Which of the lines in the data mention the string "folder"? List them all.

- Opening Delimiter -

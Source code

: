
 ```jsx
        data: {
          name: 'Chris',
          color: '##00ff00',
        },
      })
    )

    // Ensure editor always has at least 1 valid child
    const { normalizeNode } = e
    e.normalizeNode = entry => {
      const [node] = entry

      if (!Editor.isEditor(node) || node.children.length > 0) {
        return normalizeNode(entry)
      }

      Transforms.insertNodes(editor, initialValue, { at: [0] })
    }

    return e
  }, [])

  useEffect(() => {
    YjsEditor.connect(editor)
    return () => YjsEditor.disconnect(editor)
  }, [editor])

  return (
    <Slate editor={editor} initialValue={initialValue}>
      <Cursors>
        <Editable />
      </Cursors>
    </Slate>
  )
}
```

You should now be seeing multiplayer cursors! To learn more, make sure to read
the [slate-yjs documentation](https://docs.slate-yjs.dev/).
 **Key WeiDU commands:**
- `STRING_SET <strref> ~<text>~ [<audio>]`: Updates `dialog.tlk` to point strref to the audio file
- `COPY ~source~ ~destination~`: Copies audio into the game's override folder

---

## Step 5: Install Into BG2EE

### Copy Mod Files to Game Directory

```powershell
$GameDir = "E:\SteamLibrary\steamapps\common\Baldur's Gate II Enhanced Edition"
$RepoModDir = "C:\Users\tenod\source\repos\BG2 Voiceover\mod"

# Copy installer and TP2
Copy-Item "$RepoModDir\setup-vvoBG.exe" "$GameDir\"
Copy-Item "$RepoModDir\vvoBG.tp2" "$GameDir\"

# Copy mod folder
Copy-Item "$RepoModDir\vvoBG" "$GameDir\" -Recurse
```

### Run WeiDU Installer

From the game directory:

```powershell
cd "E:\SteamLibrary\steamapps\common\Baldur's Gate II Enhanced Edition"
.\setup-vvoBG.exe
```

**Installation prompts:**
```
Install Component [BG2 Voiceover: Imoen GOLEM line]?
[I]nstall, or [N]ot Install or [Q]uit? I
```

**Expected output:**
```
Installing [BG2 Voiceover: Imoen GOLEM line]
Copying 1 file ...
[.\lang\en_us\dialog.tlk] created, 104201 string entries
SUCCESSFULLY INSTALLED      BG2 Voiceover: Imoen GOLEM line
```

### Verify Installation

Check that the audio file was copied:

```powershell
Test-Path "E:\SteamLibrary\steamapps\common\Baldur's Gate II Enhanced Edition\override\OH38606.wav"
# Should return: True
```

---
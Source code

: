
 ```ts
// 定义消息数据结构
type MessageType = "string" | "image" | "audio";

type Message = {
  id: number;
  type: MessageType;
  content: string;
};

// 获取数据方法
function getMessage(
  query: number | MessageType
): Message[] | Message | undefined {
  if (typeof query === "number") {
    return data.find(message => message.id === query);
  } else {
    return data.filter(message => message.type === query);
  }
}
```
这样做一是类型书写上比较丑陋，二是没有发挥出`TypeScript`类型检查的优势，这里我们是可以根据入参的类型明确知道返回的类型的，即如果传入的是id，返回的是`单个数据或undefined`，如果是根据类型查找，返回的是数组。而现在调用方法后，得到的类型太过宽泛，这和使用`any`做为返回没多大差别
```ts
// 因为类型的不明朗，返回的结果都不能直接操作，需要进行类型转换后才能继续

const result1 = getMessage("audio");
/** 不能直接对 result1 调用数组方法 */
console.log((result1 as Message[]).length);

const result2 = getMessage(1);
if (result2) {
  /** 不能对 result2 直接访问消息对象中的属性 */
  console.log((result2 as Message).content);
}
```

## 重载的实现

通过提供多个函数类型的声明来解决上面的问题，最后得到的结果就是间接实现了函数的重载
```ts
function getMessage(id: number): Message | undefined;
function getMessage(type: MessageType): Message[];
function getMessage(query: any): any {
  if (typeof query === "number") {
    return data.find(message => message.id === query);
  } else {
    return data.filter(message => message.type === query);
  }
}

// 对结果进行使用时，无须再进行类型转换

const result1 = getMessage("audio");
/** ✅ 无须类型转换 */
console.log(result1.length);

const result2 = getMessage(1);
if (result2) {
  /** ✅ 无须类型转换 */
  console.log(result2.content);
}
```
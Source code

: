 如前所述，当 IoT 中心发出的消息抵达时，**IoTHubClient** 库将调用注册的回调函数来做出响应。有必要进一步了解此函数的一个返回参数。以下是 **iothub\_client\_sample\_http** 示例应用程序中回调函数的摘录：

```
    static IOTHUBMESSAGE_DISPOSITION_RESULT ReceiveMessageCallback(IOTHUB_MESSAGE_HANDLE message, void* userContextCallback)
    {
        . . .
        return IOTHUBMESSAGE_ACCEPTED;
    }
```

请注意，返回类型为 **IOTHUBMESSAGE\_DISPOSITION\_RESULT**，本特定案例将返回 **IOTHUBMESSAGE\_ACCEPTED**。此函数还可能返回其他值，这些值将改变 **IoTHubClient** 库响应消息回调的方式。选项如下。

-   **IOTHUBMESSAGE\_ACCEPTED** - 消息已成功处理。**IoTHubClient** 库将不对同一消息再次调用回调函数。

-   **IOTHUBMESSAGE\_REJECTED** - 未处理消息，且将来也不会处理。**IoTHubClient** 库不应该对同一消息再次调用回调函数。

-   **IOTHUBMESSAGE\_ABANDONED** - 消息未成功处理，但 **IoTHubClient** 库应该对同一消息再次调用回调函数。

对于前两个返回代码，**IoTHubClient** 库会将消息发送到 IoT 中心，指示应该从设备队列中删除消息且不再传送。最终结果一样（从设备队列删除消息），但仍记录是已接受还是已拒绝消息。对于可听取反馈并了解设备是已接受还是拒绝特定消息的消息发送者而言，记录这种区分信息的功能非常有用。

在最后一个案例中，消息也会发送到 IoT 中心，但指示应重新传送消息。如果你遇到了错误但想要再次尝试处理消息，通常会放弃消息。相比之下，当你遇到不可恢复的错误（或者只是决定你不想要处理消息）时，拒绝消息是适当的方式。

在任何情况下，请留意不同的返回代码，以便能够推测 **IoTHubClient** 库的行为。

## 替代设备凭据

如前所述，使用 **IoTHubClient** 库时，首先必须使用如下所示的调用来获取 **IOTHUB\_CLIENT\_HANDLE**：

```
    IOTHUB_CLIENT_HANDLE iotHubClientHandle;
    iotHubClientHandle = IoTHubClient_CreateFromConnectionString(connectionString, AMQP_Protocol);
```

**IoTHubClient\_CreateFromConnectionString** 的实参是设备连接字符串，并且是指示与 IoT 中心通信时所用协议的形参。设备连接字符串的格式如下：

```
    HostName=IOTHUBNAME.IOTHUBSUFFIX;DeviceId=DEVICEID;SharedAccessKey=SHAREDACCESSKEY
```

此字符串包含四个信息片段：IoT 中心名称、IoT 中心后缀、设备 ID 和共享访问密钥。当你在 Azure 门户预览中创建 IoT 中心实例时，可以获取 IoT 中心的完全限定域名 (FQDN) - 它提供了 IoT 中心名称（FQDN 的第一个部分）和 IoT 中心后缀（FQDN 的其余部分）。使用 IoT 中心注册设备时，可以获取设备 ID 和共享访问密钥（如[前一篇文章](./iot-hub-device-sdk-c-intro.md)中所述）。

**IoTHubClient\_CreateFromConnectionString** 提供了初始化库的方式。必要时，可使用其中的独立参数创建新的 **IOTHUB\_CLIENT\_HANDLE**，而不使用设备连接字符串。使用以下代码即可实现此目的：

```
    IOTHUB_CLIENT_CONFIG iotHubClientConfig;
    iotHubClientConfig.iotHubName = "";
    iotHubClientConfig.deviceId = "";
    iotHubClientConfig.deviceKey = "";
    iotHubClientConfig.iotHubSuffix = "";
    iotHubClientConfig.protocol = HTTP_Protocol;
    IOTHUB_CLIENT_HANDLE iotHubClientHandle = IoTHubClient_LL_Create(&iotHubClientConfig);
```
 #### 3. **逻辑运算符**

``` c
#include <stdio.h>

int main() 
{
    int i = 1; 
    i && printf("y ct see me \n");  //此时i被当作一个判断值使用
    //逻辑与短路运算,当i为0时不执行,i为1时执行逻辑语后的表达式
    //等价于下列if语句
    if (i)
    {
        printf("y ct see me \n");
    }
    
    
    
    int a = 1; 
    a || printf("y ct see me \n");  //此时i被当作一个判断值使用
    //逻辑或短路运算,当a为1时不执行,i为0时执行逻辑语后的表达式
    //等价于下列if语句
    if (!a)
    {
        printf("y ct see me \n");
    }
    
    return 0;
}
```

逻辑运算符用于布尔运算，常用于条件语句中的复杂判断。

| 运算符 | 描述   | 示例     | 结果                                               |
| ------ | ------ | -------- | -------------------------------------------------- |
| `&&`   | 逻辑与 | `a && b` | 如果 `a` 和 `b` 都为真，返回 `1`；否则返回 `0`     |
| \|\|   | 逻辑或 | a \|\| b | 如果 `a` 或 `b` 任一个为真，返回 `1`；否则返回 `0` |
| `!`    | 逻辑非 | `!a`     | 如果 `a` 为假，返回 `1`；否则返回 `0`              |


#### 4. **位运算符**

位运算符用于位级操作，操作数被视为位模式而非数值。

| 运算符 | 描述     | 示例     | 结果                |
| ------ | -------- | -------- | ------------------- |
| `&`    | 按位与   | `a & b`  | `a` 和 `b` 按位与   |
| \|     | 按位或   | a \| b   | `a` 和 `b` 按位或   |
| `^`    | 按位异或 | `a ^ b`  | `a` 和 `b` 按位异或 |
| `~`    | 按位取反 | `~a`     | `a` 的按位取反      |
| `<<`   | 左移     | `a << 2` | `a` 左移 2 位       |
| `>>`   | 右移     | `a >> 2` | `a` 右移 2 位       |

- Closing Delimiter -

▶ [Written reply]:
- `COPY ~source~ ~destination~`: Copies audio into the game's override folder
# Copy mod folder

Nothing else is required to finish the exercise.